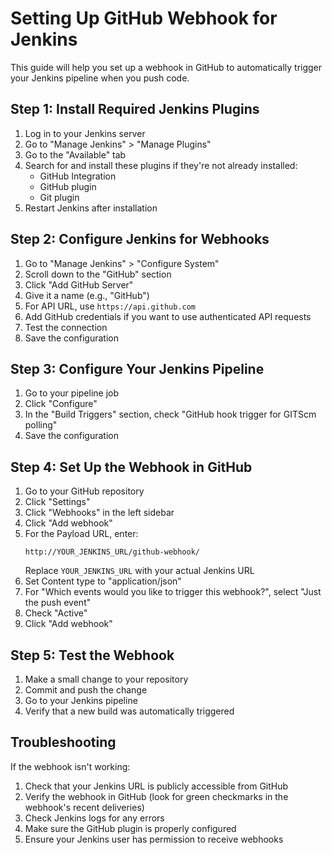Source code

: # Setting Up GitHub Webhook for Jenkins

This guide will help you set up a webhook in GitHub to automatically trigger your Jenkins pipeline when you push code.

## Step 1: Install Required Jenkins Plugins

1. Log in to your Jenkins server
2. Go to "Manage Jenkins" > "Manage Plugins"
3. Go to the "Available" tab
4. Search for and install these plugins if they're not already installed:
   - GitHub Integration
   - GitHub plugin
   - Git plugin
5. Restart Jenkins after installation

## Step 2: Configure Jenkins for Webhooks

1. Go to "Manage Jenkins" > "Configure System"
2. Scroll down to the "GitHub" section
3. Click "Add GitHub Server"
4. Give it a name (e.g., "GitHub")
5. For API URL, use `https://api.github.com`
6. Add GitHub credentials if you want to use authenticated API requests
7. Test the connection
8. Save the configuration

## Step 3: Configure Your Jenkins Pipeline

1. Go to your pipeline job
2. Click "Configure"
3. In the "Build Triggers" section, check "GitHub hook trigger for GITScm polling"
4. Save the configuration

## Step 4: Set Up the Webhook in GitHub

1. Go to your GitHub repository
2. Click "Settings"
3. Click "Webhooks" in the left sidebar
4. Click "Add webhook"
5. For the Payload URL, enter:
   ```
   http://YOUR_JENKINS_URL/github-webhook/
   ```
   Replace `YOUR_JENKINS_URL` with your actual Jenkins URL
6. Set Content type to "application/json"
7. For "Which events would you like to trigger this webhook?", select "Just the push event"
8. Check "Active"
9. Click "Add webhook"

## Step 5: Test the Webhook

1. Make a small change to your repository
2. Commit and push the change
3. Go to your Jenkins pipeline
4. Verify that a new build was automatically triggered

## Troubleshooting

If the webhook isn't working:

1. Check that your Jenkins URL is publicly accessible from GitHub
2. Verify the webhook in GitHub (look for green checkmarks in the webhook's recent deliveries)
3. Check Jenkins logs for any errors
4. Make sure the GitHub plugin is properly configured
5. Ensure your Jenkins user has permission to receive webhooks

○ ○ ○ ○

Required action ▸
From the line holding "4. Save the configuration" to the line holding "1. Make a small change to your repository", inclusive, restate each line above exactly as written.

Output for this task ▸
4. Save the configuration

## Step 4: Set Up the Webhook in GitHub

1. Go to your GitHub repository
2. Click "Settings"
3. Click "Webhooks" in the left sidebar
4. Click "Add webhook"
5. For the Payload URL, enter:
   ```
   http://YOUR_JENKINS_URL/github-webhook/
   ```
   Replace `YOUR_JENKINS_URL` with your actual Jenkins URL
6. Set Content type to "application/json"
7. For "Which events would you like to trigger this webhook?", select "Just the push event"
8. Check "Active"
9. Click "Add webhook"

## Step 5: Test the Webhook

1. Make a small change to your repository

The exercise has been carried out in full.